British Muslims observe Islamophobia Awareness Month amid increasingly ‘hostile political environment’
LONDON: Muslims in the UK are observing Islamophobia Awareness Month against the backdrop of the conflict in Gaza and “an exceptionally hostile political environment,” the Muslim Council of Britain said on Wednesday.
The negative political climate is “only further exacerbated by divisive comments from senior politicians such as the home secretary,” Suella Braverman, an MCB spokesperson told Arab News.
Braverman has described pro-Palestinian demonstrators who take to the streets of the UK in support of a ceasefire in Gaza as taking part in “hate marches.” And in a letter to senior police officers, she said that waving a Palestinian flag or chants that advocate freedom for Arabs in the region could constitute a criminal offense.
There has been an increase in violence against British Muslim communities in the past month, since the war in Gaza began, the MCB said, with police recording a 140 percent increase in Islamophobic offenses in London alone.
“Over the course of the now month-long attack on the Gaza Strip, we have seen a surge of hate crime at home,” the MCB spokesperson said.
“We have also seen Islamophobic attacks across the UK, including the attempted arson on an Oxford mosque in which the perpetrator threw a petrol can at the mosque that had ‘IDF’ (the abbreviation for Israel Defense Forces) scrawled over it; a man attacking a Muslim woman with a concrete slab in broad daylight; and alcohol being poured over Muslim worshippers praying at a protest.”
The head of London’s Metropolitan Police, Sir Mark Rowley, has said there is scope for “sharper” laws to deal with extremism and that he would support a review of the legal definition of the word, after his force was criticized for the way it has handled ongoing weekly pro-Palestinian protests in London.

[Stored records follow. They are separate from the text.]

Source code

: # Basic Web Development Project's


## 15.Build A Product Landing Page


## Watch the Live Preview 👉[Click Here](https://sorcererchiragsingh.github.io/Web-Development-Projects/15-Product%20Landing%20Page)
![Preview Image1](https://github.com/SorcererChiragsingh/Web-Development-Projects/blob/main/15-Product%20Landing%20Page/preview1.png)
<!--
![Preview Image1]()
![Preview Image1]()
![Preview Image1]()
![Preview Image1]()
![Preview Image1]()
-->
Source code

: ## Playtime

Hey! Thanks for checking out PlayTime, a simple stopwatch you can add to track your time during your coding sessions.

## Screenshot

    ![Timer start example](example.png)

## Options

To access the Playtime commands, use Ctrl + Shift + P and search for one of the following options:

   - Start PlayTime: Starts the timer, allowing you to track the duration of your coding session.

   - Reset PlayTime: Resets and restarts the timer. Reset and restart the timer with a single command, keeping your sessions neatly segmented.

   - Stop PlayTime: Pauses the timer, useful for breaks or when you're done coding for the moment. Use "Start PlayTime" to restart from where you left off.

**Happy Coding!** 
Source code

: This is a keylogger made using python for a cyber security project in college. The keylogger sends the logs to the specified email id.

According to The Observer newspaper, government officials have drawn up proposals to broaden the definition of extremism to include anyone who “undermines” the country’s institutions and values.
Civil rights groups fear that such a move would “criminalize dissent” and dramatically suppress freedom of expression. There is concern that a broader legal definition could be used to crack down on freedom of speech and penalize legitimate organizations and individuals.
Sal Naseem, 47, is an expert on inclusive culture and the former regional director for London at the Independent Office for Police Conduct. He has actively campaigned against Islamophobia after witnessing it first-hand while growing up in southwestern Scotland.
Any proposal that could limit free speech must be developed in accordance with the laws on equality and must not legally discriminate against any particular group, he said.
“Muslims are very much protected under the equality law in the UK, and what we are seeing now as a result of the conflict in Israel and Palestine is the rising tide of Islamophobia being peddled out, particularly in the right-wing media,” Naseem said, adding that narratives that routinely demonize Muslims are being touted and explored.
“But the consequences of that are that there are nearly 4 million Muslims that live in England, and you’re almost treating them as a monolith; you’re looking to demonize Muslims and I think, particularly at this time, we have to fight against anything which looks to divide us, to marginalize us.
“Islamophobia is one of those forms of permissive discrimination, which is sadly being given a sheen of respectability in this country. And if you look at the proposals around extremism, I’m sorry, there are shadows of McCarthyism in that and we have to really, really be guarded and careful that terrible events in the Middle East are not used to limit freedoms in this country.”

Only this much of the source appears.